Canniffe DP, Chidgey JW, Hunter CN - Biochem. J. (2014)

Bottom Line: Two unrelated classes of C8-vinyl reductase are known to exist, BciA and BciB, found in the purple phototroph Rhodobacter sphaeroides and the cyanobacterium Synechocystis sp.PCC6803 respectively.In vivo data indicate that the preferred substrates for both classes of the enzyme is C8-vinyl chlorophyllide, with C8-vinyl protochlorophyllide reduced only under conditions in which this pigment accumulates as a result of perturbed formation of chlorophyllide.

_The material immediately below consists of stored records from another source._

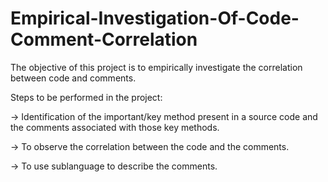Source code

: # Empirical-Investigation-Of-Code-Comment-Correlation
The objective of this project is to empirically investigate the correlation between code and comments.

Steps to be performed in the project:

-> Identification of the important/key method present in a source code and the comments associated with those key methods.

-> To observe the correlation between the code and the comments.

-> To use sublanguage to describe the comments.
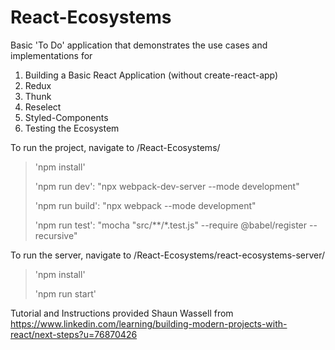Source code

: # React-Ecosystems

Basic 'To Do' application that demonstrates the use cases and implementations for
  1. Building a Basic React Application (without create-react-app)
  2. Redux
  3. Thunk
  4. Reselect
  5. Styled-Components
  6. Testing the Ecosystem
  
To run the project, navigate to /React-Ecosystems/
>'npm install'
>
>'npm run dev': "npx webpack-dev-server --mode development"
>
>'npm run build': "npx webpack --mode development"
>
>'npm run test': "mocha \"src/**/*.test.js\" --require @babel/register --recursive"

To run the server, navigate to /React-Ecosystems/react-ecosystems-server/
>'npm install'
>
>'npm run start'

Tutorial and Instructions provided
Shaun Wassell from https://www.linkedin.com/learning/building-modern-projects-with-react/next-steps?u=76870426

View Article: PubMed Central - PubMed

Affiliation: *Department of Molecular Biology and Biotechnology, University of Sheffield, Firth Court, Western Bank, Sheffield S10 2TN, U.K.

ABSTRACT
Most of the chlorophylls and bacteriochlorophylls utilized for light harvesting by phototrophic organisms carry an ethyl group at the C8 position of the molecule, the product of a C8-vinyl reductase acting on a chlorophyll/bacteriochlorophyll biosynthetic precursor. Two unrelated classes of C8-vinyl reductase are known to exist, BciA and BciB, found in the purple phototroph Rhodobacter sphaeroides and the cyanobacterium Synechocystis sp. PCC6803 respectively. We constructed strains of each bacterium with the native C8-vinyl reductase swapped for the other class of the enzyme, and combined these replacements with a series of deletions of the native bch and chl genes. In vivo data indicate that the preferred substrates for both classes of the enzyme is C8-vinyl chlorophyllide, with C8-vinyl protochlorophyllide reduced only under conditions in which this pigment accumulates as a result of perturbed formation of chlorophyllide.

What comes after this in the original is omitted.